Driving: All It’s Cracked Up To Be
September 12, 2020
You’re sitting in a cushioned seat with your palms resting around the wheel, and wind is rushing in through the windows. Surrounded by around 30,000 parts delicately balanced around a sturdy steel chassis, you’re blissfully unaware of all the chemical and mechanical reactions taking place to propel you forward. You’re experiencing the pinnacle of human ingenuity mixed with our insatiable desire to outdo ourselves: you’re driving. I think driving is one of the most exhilarating things that normal people are allowed to do, and we should cherish it before technology makes analog, human driving obsolete.
For almost 80 years, all American states have allowed teens to drive at 16-years-old. It has become an unmistakable tradition: a sign of independence and an easy method of transportation. Getting a license is a rite of passage to adulthood, because it is one the first big risks that teenagers have to take. Driving means putting your own life and often the lives of others in your control, and it brings out a level of maturity that not many other things do.
Cars have also transformed society like few other inventions. Since the first mass-produced cars in the 1920s, automobiles have become an integral part of society. In a country as big as the United States, driving allows people to go on long road-trips and explore the country without spending too much money. The emergence of suburban communities around the country was primarily caused by cars and road networks to commute in and out of cities. Also, the 230 billion dollar fast food industry was founded to address the spread of hungry drivers on the road, and has come to dominate American lifestyle.

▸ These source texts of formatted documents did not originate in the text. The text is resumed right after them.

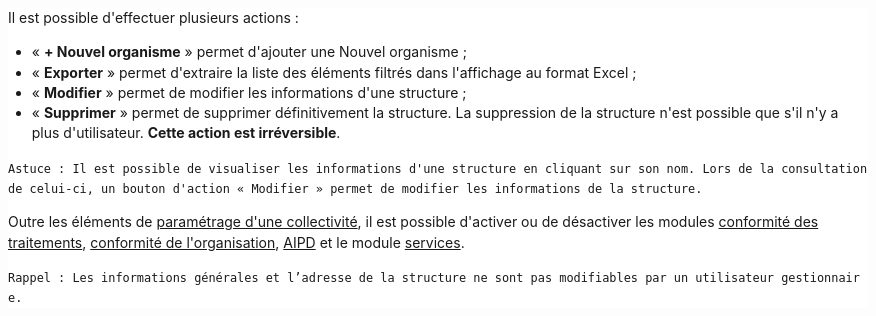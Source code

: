 Il est possible d'effectuer plusieurs actions :

- « **+ Nouvel organisme** » permet d'ajouter une Nouvel organisme ;
- « **Exporter** » permet d'extraire la liste des éléments filtrés dans l'affichage au format Excel ;
- « **Modifier** » permet de modifier les informations d'une structure ;
- « **Supprimer** » permet de supprimer définitivement la structure. La suppression de la structure n'est possible que s'il n'y a plus d'utilisateur. **Cette action est irréversible**.

``Astuce : Il est possible de visualiser les informations d'une structure en cliquant sur son nom. Lors de la consultation de celui-ci, un bouton d'action « Modifier » permet de modifier les informations de la structure.``

Outre les éléments de [paramétrage d'une collectivité](#Paramétrage--Ma-collectivité), il est possible d'activer ou de désactiver les modules [conformité des traitements](#Activation-du-module-conformité-des-traitements), [conformité de l'organisation](#Activation-du-module-conformité-de-l’organisation), [AIPD](#Activation-du-module-AIPD) et le module [services](#Activation-du-module-Services-et-Habilitations).

``Rappel : Les informations générales et l’adresse de la structure ne sont pas modifiables par un utilisateur gestionnaire.``
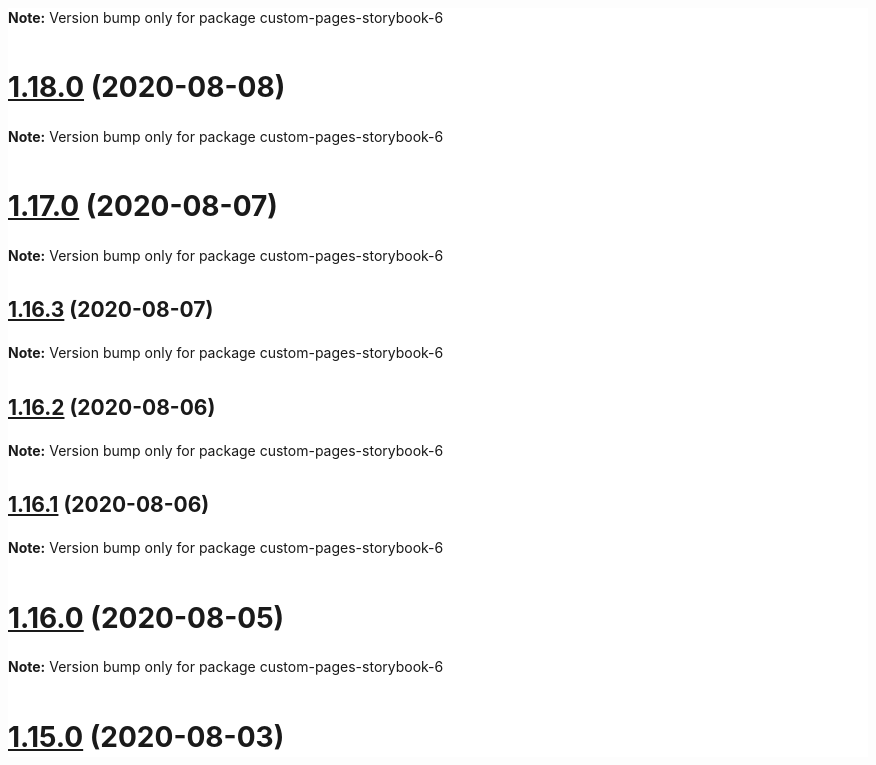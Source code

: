 **Note:** Version bump only for package custom-pages-storybook-6





# [1.18.0](https://github.com/ccontrols/component-controls/compare/v1.17.0...v1.18.0) (2020-08-08)

**Note:** Version bump only for package custom-pages-storybook-6





# [1.17.0](https://github.com/ccontrols/component-controls/compare/v1.16.3...v1.17.0) (2020-08-07)

**Note:** Version bump only for package custom-pages-storybook-6





## [1.16.3](https://github.com/ccontrols/component-controls/compare/v1.16.2...v1.16.3) (2020-08-07)

**Note:** Version bump only for package custom-pages-storybook-6





## [1.16.2](https://github.com/ccontrols/component-controls/compare/v1.16.1...v1.16.2) (2020-08-06)

**Note:** Version bump only for package custom-pages-storybook-6





## [1.16.1](https://github.com/ccontrols/component-controls/compare/v1.16.0...v1.16.1) (2020-08-06)

**Note:** Version bump only for package custom-pages-storybook-6





# [1.16.0](https://github.com/ccontrols/component-controls/compare/v1.15.0...v1.16.0) (2020-08-05)

**Note:** Version bump only for package custom-pages-storybook-6





# [1.15.0](https://github.com/ccontrols/component-controls/compare/v1.14.4...v1.15.0) (2020-08-03)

Motorsport is one of the most adrenaline-loaded sports to watch. Take Formula 1: open-wheeled engineering masterpieces with hundreds of cuts and folds to maximize airflow and downforce to rip down racetracks and take corners like they’re on rails. The spending on F1 cars is off the charts; the two biggest constructors, Mercedes-AMG and Scuderia Ferrari, spend almost a half of a billion dollars on their respective F1 teams per year. Yeah, big bucks.
However, due to advances in technology and an effort to eliminate the root causes of global climate change, the era of good ‘ol, gas-guzzling cars might be at an end. Tesla becoming the most valuable US car-maker is big news; it signals an upcoming shift towards electric and, eventually, self-driving vehicles. The Victorian Transport Policy Institute, a Canadian think-tank, predicts that by the 2030s over half of new cars produced will be fully autonomous. The end of analog cars will most likely happen in our lifetimes, and though time will be saved and accidents involving human error will be eradicated, we would lose the joy and analog feel of driving a car.
The time is now. We must take advantage of driving and treat it like a privilege before it becomes just another part of the “good old days”.